## Exercise brief
Only these lines are needed: the first line of the entries below through the line with "if $H_0(\Lambda V,d)$ is finite dimensional.", each returned exactly.

╭─ Given data

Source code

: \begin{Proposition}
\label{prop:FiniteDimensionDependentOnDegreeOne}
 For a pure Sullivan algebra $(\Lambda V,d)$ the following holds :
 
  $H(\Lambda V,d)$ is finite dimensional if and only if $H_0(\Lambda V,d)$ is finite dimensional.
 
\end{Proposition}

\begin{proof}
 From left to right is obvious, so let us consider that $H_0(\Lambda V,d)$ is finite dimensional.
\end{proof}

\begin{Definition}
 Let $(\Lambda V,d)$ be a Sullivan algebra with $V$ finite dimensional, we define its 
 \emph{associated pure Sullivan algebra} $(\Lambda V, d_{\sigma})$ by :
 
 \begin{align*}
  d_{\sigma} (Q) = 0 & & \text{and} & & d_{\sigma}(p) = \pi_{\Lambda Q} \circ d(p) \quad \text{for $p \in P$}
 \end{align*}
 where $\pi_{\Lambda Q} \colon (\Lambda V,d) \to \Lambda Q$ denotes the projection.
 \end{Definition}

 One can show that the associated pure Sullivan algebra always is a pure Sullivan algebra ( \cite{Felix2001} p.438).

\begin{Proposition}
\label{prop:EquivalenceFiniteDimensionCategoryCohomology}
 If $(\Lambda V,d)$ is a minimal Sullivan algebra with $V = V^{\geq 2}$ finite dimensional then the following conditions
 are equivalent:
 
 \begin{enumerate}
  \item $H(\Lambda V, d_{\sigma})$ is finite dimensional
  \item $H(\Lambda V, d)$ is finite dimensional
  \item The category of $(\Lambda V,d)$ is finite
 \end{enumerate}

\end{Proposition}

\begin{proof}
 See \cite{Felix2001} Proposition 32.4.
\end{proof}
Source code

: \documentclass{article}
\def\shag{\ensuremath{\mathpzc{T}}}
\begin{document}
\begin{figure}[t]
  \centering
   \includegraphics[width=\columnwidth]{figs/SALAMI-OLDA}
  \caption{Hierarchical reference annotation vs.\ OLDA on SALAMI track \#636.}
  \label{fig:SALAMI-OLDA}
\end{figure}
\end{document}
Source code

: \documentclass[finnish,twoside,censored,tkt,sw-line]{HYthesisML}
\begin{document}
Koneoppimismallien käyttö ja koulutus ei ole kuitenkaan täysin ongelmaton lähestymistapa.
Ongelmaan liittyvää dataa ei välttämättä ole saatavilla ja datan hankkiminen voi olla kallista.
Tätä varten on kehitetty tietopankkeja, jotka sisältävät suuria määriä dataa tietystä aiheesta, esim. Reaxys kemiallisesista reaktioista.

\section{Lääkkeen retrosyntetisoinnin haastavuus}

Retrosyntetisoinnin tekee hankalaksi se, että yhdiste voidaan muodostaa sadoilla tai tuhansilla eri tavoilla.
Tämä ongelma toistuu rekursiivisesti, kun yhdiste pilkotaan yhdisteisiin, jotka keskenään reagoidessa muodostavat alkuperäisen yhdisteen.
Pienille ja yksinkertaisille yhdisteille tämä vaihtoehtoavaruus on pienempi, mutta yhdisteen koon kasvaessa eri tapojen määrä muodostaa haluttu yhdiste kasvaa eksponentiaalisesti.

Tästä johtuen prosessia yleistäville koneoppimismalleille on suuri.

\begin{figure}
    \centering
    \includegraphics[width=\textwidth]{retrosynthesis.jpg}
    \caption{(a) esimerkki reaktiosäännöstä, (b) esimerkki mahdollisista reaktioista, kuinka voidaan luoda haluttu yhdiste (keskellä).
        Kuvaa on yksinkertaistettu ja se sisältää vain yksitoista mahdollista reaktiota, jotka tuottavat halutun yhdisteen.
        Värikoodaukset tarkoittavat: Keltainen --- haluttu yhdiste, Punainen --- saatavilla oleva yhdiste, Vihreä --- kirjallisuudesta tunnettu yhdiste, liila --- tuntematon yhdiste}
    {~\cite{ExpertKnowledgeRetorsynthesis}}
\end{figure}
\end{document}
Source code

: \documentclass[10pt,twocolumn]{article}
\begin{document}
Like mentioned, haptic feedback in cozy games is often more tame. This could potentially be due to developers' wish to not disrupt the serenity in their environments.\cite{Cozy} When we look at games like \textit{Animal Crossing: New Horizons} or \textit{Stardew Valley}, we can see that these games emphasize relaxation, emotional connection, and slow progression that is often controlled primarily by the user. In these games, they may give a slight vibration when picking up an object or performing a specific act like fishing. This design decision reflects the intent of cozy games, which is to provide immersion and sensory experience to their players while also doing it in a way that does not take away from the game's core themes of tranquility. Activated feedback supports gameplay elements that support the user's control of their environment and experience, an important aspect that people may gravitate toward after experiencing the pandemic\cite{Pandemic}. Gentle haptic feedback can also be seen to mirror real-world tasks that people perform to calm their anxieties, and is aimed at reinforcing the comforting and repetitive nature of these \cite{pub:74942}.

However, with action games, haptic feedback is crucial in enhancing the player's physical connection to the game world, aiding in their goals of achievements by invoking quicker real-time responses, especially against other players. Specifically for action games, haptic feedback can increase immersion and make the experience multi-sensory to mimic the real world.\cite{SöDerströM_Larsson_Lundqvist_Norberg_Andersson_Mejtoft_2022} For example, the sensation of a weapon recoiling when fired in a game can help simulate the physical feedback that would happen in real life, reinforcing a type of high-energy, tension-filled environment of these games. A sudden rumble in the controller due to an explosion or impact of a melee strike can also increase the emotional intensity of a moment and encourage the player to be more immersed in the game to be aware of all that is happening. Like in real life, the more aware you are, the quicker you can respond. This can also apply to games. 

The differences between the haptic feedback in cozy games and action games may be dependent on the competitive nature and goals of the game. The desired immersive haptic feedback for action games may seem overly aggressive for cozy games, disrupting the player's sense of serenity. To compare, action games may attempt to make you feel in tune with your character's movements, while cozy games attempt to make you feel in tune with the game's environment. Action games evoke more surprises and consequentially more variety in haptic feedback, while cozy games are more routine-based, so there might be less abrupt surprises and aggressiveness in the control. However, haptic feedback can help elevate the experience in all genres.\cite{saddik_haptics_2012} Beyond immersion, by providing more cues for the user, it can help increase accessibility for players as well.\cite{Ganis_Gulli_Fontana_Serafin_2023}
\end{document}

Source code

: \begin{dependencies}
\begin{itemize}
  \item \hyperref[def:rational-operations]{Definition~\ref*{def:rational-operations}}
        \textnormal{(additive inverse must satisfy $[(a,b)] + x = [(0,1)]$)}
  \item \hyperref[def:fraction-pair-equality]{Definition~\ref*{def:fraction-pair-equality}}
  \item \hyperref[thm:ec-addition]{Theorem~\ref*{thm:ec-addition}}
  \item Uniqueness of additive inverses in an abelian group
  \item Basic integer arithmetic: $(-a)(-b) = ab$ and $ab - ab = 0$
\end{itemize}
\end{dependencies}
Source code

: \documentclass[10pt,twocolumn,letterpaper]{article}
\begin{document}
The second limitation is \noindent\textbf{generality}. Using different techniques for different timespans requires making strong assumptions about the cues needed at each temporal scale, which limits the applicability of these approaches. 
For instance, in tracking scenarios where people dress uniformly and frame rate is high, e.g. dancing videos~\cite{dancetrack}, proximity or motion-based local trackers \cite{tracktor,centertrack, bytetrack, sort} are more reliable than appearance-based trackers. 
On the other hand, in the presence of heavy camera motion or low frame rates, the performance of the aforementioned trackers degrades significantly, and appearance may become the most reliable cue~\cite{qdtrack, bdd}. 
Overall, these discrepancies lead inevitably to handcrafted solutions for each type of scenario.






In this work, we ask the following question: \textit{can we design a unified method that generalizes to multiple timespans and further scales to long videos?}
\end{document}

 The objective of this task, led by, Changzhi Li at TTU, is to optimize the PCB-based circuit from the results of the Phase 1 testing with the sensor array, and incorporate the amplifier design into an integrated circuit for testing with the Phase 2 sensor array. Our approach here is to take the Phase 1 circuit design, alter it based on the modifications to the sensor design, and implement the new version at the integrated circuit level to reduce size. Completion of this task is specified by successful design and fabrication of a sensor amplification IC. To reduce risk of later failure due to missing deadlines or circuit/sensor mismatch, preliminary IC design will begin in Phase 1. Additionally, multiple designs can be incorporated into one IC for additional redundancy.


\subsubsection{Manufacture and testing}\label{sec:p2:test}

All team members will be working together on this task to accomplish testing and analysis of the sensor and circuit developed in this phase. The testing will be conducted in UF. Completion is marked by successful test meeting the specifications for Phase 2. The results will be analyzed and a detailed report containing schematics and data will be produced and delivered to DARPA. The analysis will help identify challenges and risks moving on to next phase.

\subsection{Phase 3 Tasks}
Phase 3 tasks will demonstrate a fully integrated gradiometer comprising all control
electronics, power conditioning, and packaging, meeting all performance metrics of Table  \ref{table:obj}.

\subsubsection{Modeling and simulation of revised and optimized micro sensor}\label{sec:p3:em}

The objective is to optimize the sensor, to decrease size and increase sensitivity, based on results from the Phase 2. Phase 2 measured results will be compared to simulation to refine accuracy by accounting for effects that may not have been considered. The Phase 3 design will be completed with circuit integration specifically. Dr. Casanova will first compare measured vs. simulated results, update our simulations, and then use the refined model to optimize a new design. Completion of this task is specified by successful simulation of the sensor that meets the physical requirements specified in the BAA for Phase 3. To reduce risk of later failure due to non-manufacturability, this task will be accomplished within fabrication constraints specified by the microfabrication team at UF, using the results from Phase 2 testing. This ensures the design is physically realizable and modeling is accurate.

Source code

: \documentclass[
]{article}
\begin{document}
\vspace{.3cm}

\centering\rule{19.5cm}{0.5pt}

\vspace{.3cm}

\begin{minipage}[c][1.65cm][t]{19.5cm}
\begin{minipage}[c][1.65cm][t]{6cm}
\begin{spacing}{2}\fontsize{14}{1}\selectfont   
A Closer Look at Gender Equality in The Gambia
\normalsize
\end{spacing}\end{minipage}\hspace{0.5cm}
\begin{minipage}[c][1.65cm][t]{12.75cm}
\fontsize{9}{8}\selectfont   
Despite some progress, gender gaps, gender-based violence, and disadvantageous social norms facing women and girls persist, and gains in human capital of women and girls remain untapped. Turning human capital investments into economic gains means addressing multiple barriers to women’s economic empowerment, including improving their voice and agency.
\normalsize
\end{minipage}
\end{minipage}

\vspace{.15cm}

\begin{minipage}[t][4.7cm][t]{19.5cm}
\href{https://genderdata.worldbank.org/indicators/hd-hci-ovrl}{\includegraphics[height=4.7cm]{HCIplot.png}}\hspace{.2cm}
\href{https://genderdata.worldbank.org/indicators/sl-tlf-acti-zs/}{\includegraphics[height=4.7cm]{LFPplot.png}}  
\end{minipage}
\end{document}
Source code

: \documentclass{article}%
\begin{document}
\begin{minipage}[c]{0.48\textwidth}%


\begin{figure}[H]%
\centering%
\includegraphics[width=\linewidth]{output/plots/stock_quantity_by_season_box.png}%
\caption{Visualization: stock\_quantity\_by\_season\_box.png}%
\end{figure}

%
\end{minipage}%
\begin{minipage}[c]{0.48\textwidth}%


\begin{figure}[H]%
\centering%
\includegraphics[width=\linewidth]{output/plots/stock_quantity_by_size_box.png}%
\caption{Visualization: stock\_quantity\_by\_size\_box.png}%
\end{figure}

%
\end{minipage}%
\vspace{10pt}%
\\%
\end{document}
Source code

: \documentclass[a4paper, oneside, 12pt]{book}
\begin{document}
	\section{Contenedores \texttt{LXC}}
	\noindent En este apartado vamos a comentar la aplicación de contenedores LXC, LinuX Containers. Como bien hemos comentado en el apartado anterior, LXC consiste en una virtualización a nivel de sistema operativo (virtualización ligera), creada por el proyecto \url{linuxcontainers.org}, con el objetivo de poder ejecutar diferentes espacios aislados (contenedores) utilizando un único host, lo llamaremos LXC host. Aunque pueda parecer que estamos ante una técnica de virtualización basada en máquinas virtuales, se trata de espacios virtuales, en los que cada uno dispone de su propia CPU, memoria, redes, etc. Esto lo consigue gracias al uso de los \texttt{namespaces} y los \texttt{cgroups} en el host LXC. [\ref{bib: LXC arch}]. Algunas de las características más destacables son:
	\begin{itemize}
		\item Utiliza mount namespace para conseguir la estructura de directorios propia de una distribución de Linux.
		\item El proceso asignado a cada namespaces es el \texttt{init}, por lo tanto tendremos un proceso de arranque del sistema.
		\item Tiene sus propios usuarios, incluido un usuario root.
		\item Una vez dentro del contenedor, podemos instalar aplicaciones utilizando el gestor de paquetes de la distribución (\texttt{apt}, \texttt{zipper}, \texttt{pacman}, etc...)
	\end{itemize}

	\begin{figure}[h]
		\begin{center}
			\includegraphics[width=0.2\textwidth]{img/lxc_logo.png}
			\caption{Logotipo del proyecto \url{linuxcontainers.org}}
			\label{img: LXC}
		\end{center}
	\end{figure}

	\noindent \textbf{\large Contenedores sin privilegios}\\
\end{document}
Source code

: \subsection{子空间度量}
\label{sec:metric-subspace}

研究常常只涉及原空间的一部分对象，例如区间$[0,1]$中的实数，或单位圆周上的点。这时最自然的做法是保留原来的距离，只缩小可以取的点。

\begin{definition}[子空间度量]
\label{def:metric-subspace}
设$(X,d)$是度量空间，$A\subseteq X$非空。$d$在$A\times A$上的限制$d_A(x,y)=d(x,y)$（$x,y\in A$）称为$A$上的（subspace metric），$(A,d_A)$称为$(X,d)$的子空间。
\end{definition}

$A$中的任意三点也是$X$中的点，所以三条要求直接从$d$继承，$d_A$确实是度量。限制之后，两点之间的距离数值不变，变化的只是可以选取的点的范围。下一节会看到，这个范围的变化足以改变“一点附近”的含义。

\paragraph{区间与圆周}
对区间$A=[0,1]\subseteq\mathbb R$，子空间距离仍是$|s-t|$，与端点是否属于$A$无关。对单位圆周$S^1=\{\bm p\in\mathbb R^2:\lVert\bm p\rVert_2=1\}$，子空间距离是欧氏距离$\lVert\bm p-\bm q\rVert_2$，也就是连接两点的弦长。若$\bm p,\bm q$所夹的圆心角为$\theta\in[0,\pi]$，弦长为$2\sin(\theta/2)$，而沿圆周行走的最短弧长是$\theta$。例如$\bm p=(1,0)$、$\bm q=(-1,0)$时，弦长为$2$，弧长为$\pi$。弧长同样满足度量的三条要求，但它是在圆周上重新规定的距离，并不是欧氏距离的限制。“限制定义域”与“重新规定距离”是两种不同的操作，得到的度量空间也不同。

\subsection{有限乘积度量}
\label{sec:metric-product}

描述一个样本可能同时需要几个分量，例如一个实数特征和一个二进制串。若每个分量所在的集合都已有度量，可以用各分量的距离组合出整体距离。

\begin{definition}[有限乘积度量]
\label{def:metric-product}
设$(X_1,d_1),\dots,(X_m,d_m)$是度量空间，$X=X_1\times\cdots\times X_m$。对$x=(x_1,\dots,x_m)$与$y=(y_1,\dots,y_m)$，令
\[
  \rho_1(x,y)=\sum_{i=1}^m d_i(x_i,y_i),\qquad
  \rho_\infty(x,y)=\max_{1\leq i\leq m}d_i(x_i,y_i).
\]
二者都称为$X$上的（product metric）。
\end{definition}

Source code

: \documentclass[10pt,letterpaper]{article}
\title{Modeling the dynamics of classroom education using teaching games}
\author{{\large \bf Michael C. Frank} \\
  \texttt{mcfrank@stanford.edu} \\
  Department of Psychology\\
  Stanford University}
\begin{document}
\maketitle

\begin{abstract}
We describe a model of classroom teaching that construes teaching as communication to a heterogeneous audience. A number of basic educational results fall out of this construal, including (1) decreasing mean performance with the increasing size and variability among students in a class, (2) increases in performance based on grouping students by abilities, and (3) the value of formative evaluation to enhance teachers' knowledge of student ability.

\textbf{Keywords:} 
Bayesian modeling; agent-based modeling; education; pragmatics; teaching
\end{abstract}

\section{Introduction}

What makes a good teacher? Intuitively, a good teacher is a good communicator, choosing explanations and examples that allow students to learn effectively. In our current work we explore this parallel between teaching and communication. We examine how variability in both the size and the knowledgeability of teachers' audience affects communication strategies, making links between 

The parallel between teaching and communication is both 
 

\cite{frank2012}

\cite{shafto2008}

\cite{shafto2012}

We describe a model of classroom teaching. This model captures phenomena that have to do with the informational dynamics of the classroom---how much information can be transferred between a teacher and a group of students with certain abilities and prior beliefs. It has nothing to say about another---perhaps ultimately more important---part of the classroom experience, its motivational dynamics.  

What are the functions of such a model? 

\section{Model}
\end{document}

╰─

## Written response
Source code

: \begin{Proposition}
\label{prop:FiniteDimensionDependentOnDegreeOne}
 For a pure Sullivan algebra $(\Lambda V,d)$ the following holds :
 
  $H(\Lambda V,d)$ is finite dimensional if and only if $H_0(\Lambda V,d)$ is finite dimensional.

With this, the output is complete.